# Stanford CS236: Deep Generative Models I 2023 I Lecture 12 - Energy Based Models

## Energy-Based Models (EBMs)

- EBMs use an energy function to represent the probability distribution of data.
- Sampling from EBMs is challenging, especially in high dimensions, making training computationally expensive.
- Alternative training methods for EBMs are needed that do not require sampling during training.

## Score Matching

- The score function provides an alternative view of the original function by looking at things from the perspective of the gradient instead of the likelihood itself.
- The Fisher divergence between two probability densities can be used as a loss function for training EBMs.
- The Fisher divergence can be expressed in terms of the difference between the gradients of the log data density and the log model density.
- This results in a loss function that can be evaluated and optimized as a function of the model parameters.
- The loss function encourages the data points to be local maxima of the log-likelihood, ensuring a good fit of the model to the data.

## Contrastive Learning

- An alternative training method for EBMs involves contrasting data to samples from a noise distribution rather than directly to samples from the model.
- By parameterizing the discriminator in terms of an energy-based model, the optimal discriminator will force the energy-based model to match the data distribution.
- Contrastive learning with EBMs involves distinguishing between real data and fake samples generated from a fixed noise distribution.
- The noise distribution should be close to the data distribution for effective learning.
- Sampling during inference is not necessary as the trained model can be used as an energy-based model.

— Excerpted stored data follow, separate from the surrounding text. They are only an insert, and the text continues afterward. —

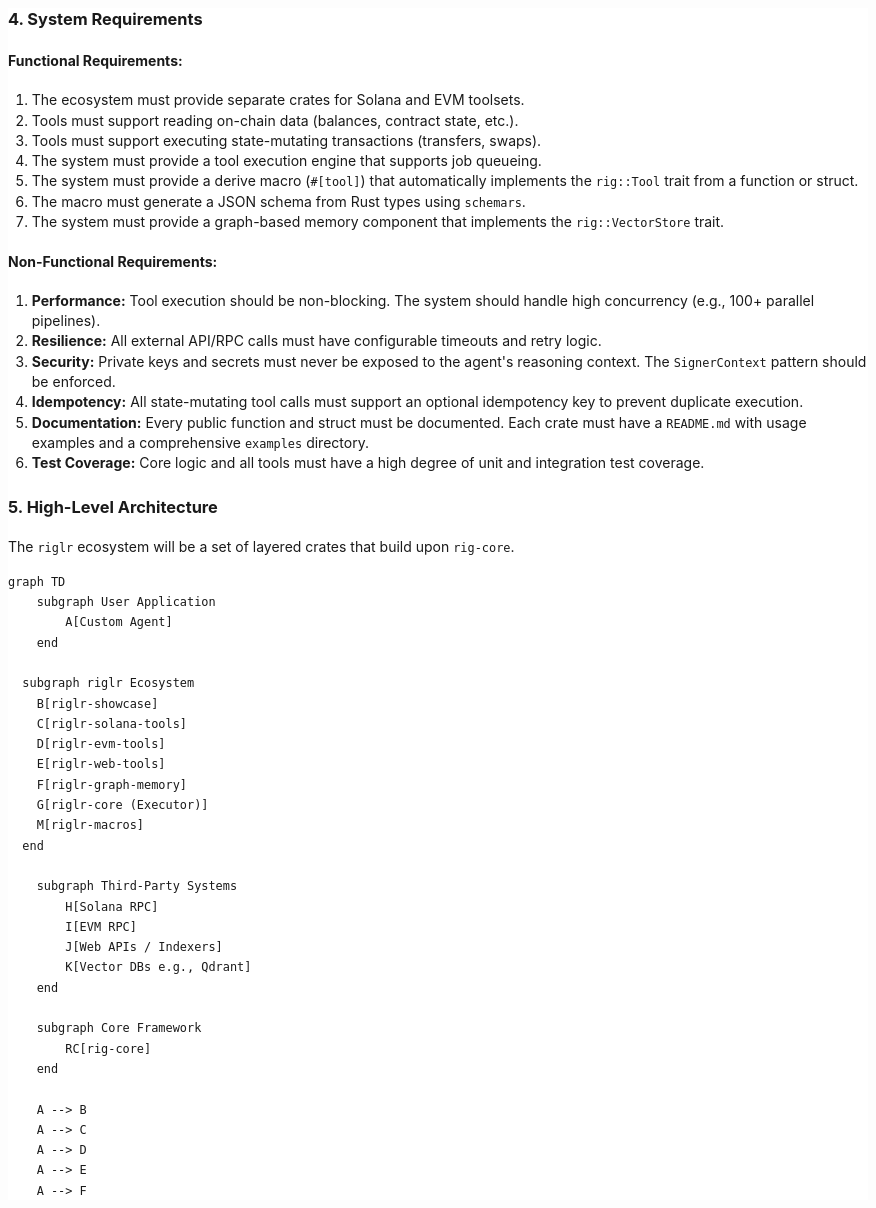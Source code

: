 
### **4. System Requirements**

#### **Functional Requirements:**

1. The ecosystem must provide separate crates for Solana and EVM toolsets.
2. Tools must support reading on-chain data (balances, contract state, etc.).
3. Tools must support executing state-mutating transactions (transfers, swaps).
4. The system must provide a tool execution engine that supports job queueing.
5. The system must provide a derive macro (`#[tool]`) that automatically implements the `rig::Tool` trait from a function or struct.
6. The macro must generate a JSON schema from Rust types using `schemars`.
7. The system must provide a graph-based memory component that implements the `rig::VectorStore` trait.

#### **Non-Functional Requirements:**

1. **Performance:** Tool execution should be non-blocking. The system should handle high concurrency (e.g., 100+ parallel pipelines).
2. **Resilience:** All external API/RPC calls must have configurable timeouts and retry logic.
3. **Security:** Private keys and secrets must never be exposed to the agent's reasoning context. The `SignerContext` pattern should be enforced.
4. **Idempotency:** All state-mutating tool calls must support an optional idempotency key to prevent duplicate execution.
5. **Documentation:** Every public function and struct must be documented. Each crate must have a `README.md` with usage examples and a comprehensive `examples` directory.
6. **Test Coverage:** Core logic and all tools must have a high degree of unit and integration test coverage.

### **5. High-Level Architecture**

The `riglr` ecosystem will be a set of layered crates that build upon `rig-core`.

```mermaid
graph TD
    subgraph User Application
        A[Custom Agent]
    end

  subgraph riglr Ecosystem
    B[riglr-showcase]
    C[riglr-solana-tools]
    D[riglr-evm-tools]
    E[riglr-web-tools]
    F[riglr-graph-memory]
    G[riglr-core (Executor)]
    M[riglr-macros]
  end

    subgraph Third-Party Systems
        H[Solana RPC]
        I[EVM RPC]
        J[Web APIs / Indexers]
        K[Vector DBs e.g., Qdrant]
    end

    subgraph Core Framework
        RC[rig-core]
    end

    A --> B
    A --> C
    A --> D
    A --> E
    A --> F
```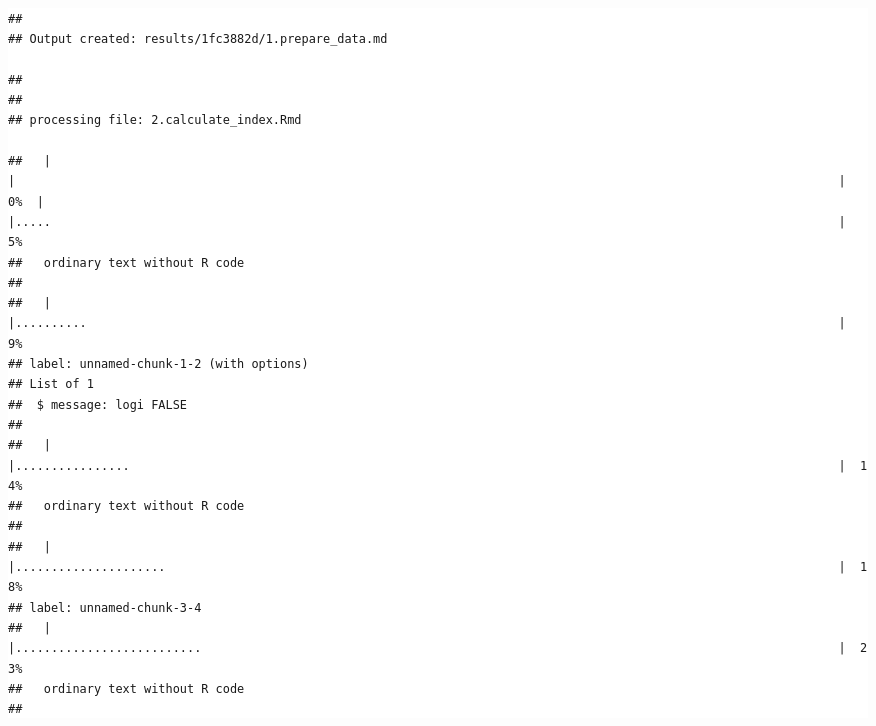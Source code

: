     ## 
    ## Output created: results/1fc3882d/1.prepare_data.md

    ## 
    ## 
    ## processing file: 2.calculate_index.Rmd

    ##   |                                                                                                                           |                                                                                                                   |   0%  |                                                                                                                           |.....                                                                                                              |   5%
    ##   ordinary text without R code
    ## 
    ##   |                                                                                                                           |..........                                                                                                         |   9%
    ## label: unnamed-chunk-1-2 (with options) 
    ## List of 1
    ##  $ message: logi FALSE
    ## 
    ##   |                                                                                                                           |................                                                                                                   |  14%
    ##   ordinary text without R code
    ## 
    ##   |                                                                                                                           |.....................                                                                                              |  18%
    ## label: unnamed-chunk-3-4
    ##   |                                                                                                                           |..........................                                                                                         |  23%
    ##   ordinary text without R code
    ## 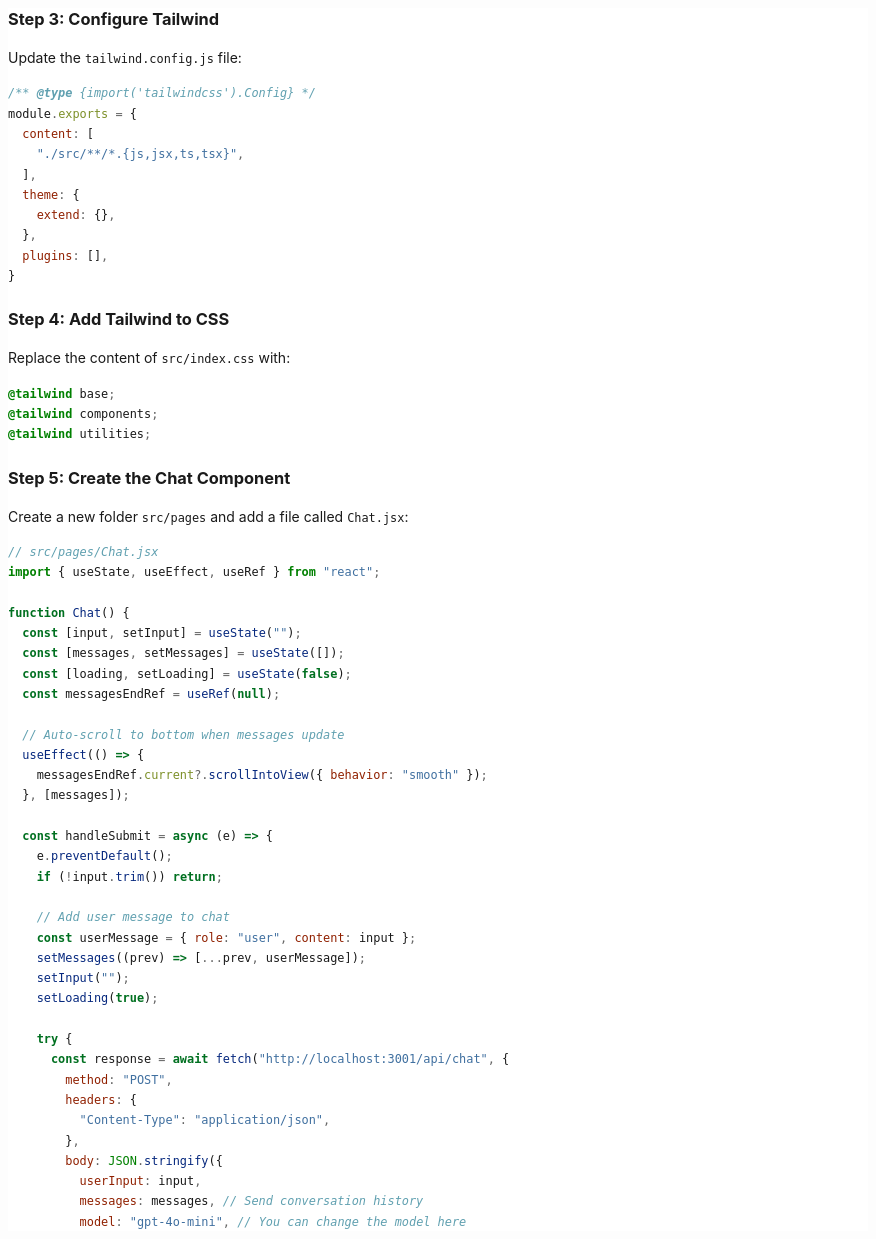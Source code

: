 ### Step 3: Configure Tailwind

Update the `tailwind.config.js` file:

```javascript
/** @type {import('tailwindcss').Config} */
module.exports = {
  content: [
    "./src/**/*.{js,jsx,ts,tsx}",
  ],
  theme: {
    extend: {},
  },
  plugins: [],
}
```

### Step 4: Add Tailwind to CSS

Replace the content of `src/index.css` with:

```css
@tailwind base;
@tailwind components;
@tailwind utilities;
```

### Step 5: Create the Chat Component

Create a new folder `src/pages` and add a file called `Chat.jsx`:

```jsx
// src/pages/Chat.jsx
import { useState, useEffect, useRef } from "react";

function Chat() {
  const [input, setInput] = useState("");
  const [messages, setMessages] = useState([]);
  const [loading, setLoading] = useState(false);
  const messagesEndRef = useRef(null);

  // Auto-scroll to bottom when messages update
  useEffect(() => {
    messagesEndRef.current?.scrollIntoView({ behavior: "smooth" });
  }, [messages]);

  const handleSubmit = async (e) => {
    e.preventDefault();
    if (!input.trim()) return;

    // Add user message to chat
    const userMessage = { role: "user", content: input };
    setMessages((prev) => [...prev, userMessage]);
    setInput("");
    setLoading(true);

    try {
      const response = await fetch("http://localhost:3001/api/chat", {
        method: "POST",
        headers: {
          "Content-Type": "application/json",
        },
        body: JSON.stringify({
          userInput: input,
          messages: messages, // Send conversation history
          model: "gpt-4o-mini", // You can change the model here
```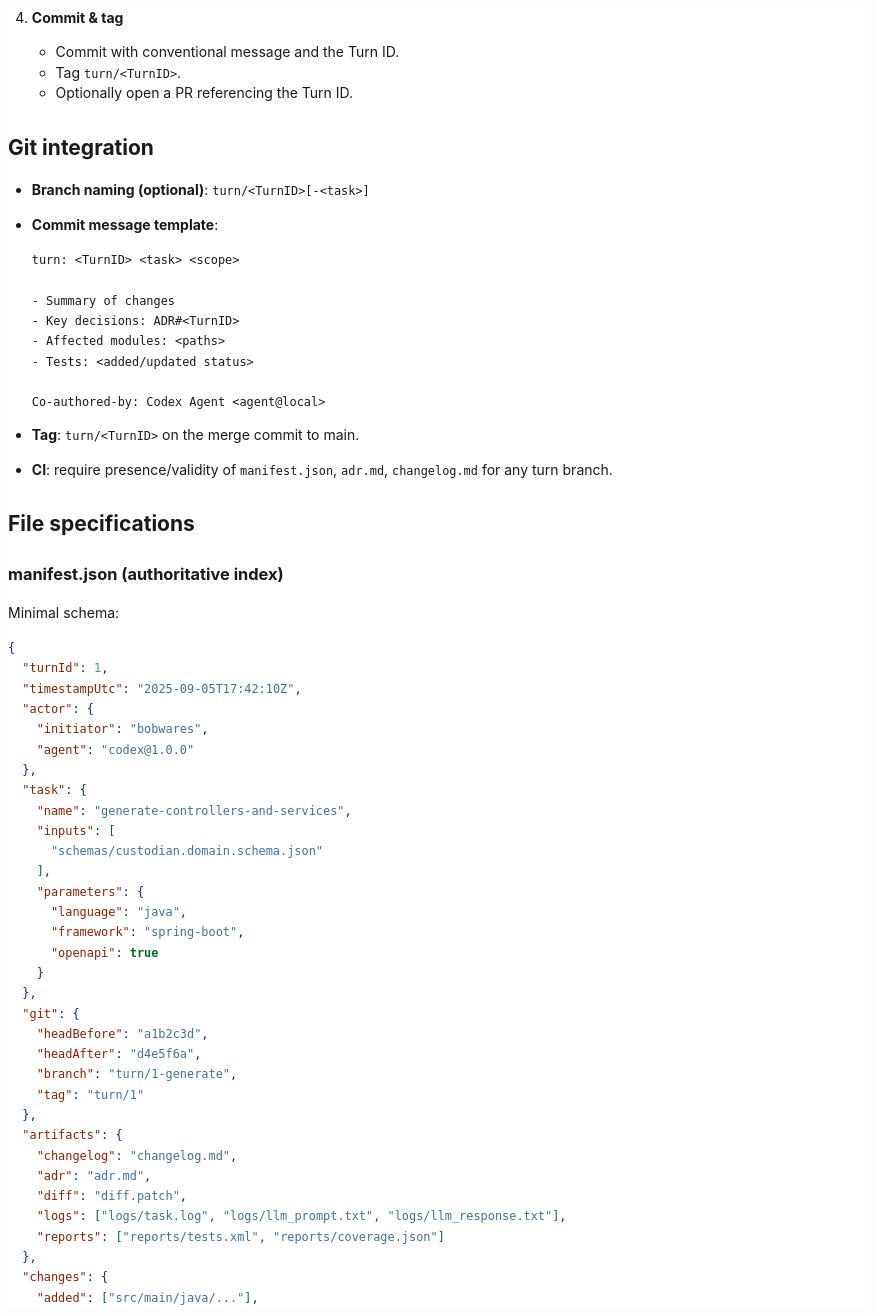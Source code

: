 4. **Commit & tag**

    * Commit with conventional message and the Turn ID.
    * Tag `turn/<TurnID>`.
    * Optionally open a PR referencing the Turn ID.

## Git integration

* **Branch naming (optional)**: `turn/<TurnID>[-<task>]`
* **Commit message template**:

  ```
  turn: <TurnID> <task> <scope>

  - Summary of changes
  - Key decisions: ADR#<TurnID>
  - Affected modules: <paths>
  - Tests: <added/updated status>

  Co-authored-by: Codex Agent <agent@local>
  ```
* **Tag**: `turn/<TurnID>` on the merge commit to main.
* **CI**: require presence/validity of `manifest.json`, `adr.md`, `changelog.md` for any turn branch.

## File specifications

### manifest.json (authoritative index)

Minimal schema:

```json
{
  "turnId": 1,
  "timestampUtc": "2025-09-05T17:42:10Z",
  "actor": {
    "initiator": "bobwares",
    "agent": "codex@1.0.0"
  },
  "task": {
    "name": "generate-controllers-and-services",
    "inputs": [
      "schemas/custodian.domain.schema.json"
    ],
    "parameters": {
      "language": "java",
      "framework": "spring-boot",
      "openapi": true
    }
  },
  "git": {
    "headBefore": "a1b2c3d",
    "headAfter": "d4e5f6a",
    "branch": "turn/1-generate",
    "tag": "turn/1"
  },
  "artifacts": {
    "changelog": "changelog.md",
    "adr": "adr.md",
    "diff": "diff.patch",
    "logs": ["logs/task.log", "logs/llm_prompt.txt", "logs/llm_response.txt"],
    "reports": ["reports/tests.xml", "reports/coverage.json"]
  },
  "changes": {
    "added": ["src/main/java/..."],
```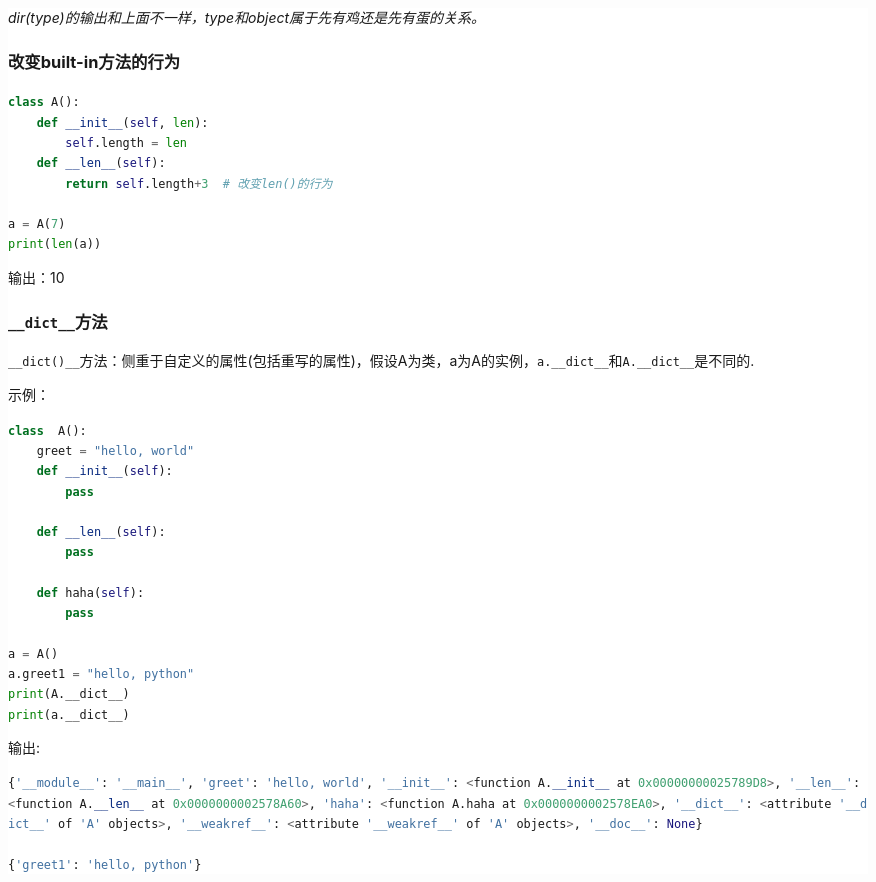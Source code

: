*dir(type)的输出和上面不一样，type和object属于先有鸡还是先有蛋的关系。*

### 改变built-in方法的行为

```python
class A():
    def __init__(self, len):
        self.length = len
    def __len__(self):
        return self.length+3  # 改变len()的行为

a = A(7)
print(len(a))
```

输出：10

###  `__dict__`方法

`__dict()__`方法：侧重于自定义的属性(包括重写的属性)，假设A为类，a为A的实例，`a.__dict__`和`A.__dict__`是不同的.

示例：
```python
class  A():
    greet = "hello, world"
    def __init__(self):
        pass

    def __len__(self):
        pass

    def haha(self):
        pass

a = A()
a.greet1 = "hello, python"
print(A.__dict__)
print(a.__dict__)
```

输出:

```py
{'__module__': '__main__', 'greet': 'hello, world', '__init__': <function A.__init__ at 0x00000000025789D8>, '__len__': <function A.__len__ at 0x0000000002578A60>, 'haha': <function A.haha at 0x0000000002578EA0>, '__dict__': <attribute '__dict__' of 'A' objects>, '__weakref__': <attribute '__weakref__' of 'A' objects>, '__doc__': None}

{'greet1': 'hello, python'}
```


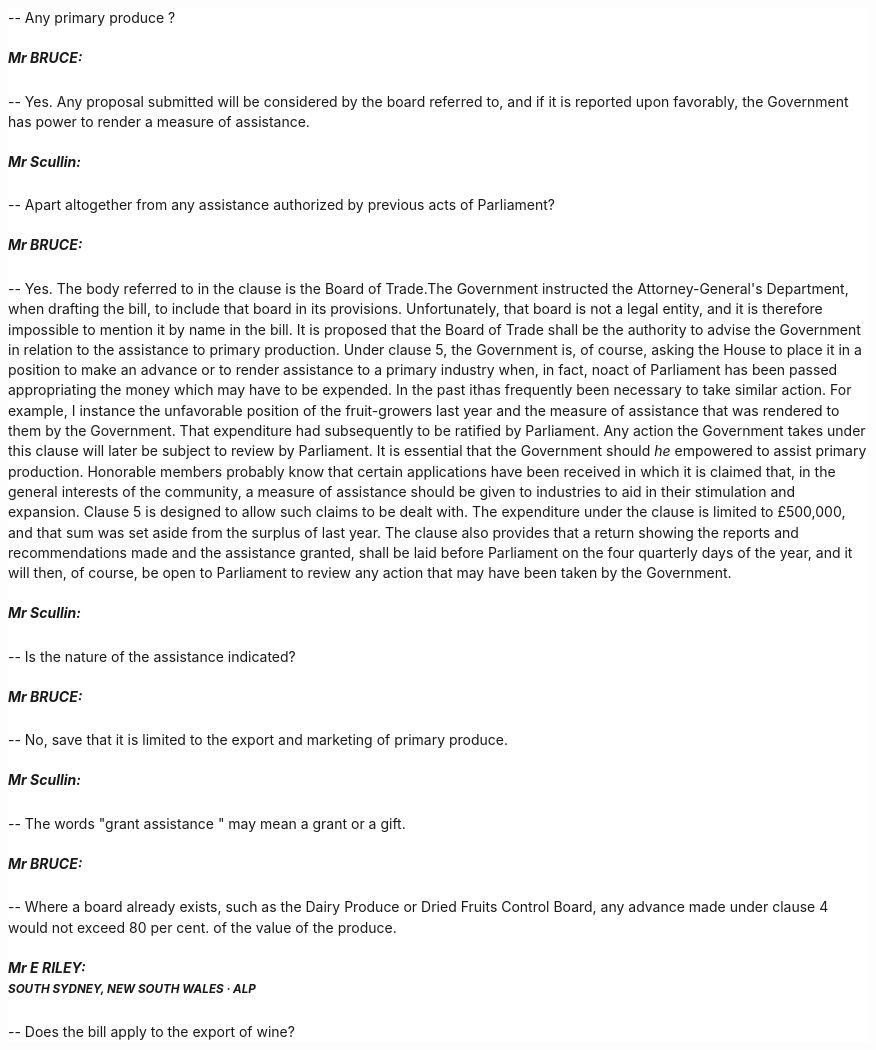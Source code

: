 -- Any primary produce ? 

##### Mr BRUCE:

-- Yes. Any proposal submitted will be considered by the board referred to, and if it is reported upon favorably, the Government has power to render a measure of assistance. 

##### Mr Scullin:

-- Apart altogether from any assistance authorized by previous acts of Parliament? 

##### Mr BRUCE:

-- Yes. The body referred to in the clause is the Board of Trade.The Government instructed the Attorney-General's Department, when drafting the bill, to include that board in its provisions. Unfortunately, that board is not a legal entity, and it is therefore impossible to mention it by name in the bill. It is proposed that the Board of Trade shall be the authority to advise the Government in relation to the assistance to primary production. Under clause 5, the Government is, of course, asking the House to place it in a position to make an advance or to render assistance to a primary industry when, in fact, noact of Parliament has been passed appropriating the money which may have to be expended. In the past ithas frequently been necessary to take similar action. For example, I instance the unfavorable position of the fruit-growers last year and the measure of assistance that was rendered to them by the Government. That expenditure had subsequently to be ratified by Parliament. Any action the Government takes under this clause will later be subject to review by Parliament. It is essential that the Government should  *he*  empowered to assist primary production. Honorable members probably know that certain applications have been received in which it is claimed that, in the general interests of the community, a measure of assistance should be given to industries to aid in their stimulation and expansion. Clause 5 is designed to allow such claims to be dealt with. The expenditure under the clause is limited to £500,000, and that sum was set aside from the surplus of last year. The clause also provides that a return showing the reports and recommendations made and the assistance granted, shall be laid before Parliament on the four quarterly days of the year, and it will then, of course, be open to Parliament to review any action that may have been taken by the Government. 

##### Mr Scullin:

-- Is the nature of the assistance indicated? 

##### Mr BRUCE:

-- No, save that it is limited to the export and marketing of primary produce. 

##### Mr Scullin:

-- The words "grant assistance " may mean a grant or a gift. 

##### Mr BRUCE:

-- Where a board already exists, such as the Dairy Produce or Dried Fruits Control Board, any advance made under clause 4 would not exceed 80 per cent. of the value of the produce. 

##### Mr E RILEY:<br><small class="text-muted">SOUTH SYDNEY, NEW SOUTH WALES &middot; ALP</small>

-- Does the bill apply to the export of wine?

## Noise Contrastive Estimation (NCE)

- NCE is similar to AGN in that it uses binary cross-entropy loss and is a likelihood-free method.
- Unlike AGN, NCE does not involve a Minimax optimization and is more stable to train.
- NCE requires the ability to evaluate the likelihood of contrastive samples, while AGN only requires the ability to sample from the generator.
- In NCE, the discriminator is trained to distinguish between real and noisy samples, and the energy function derived from the discriminator defines an energy-based model.

## Flow Contrastive Estimation (FCE)

- FCE is a variant of NCE where the noise distribution is defined by a normalizing flow model.
- The flow model is trained adversarially to confuse the discriminator, making the classification problem harder and the noise distribution closer to the data distribution.
- FCE provides both an energy-based model and a flow model, with the choice of which to use depending on the specific task.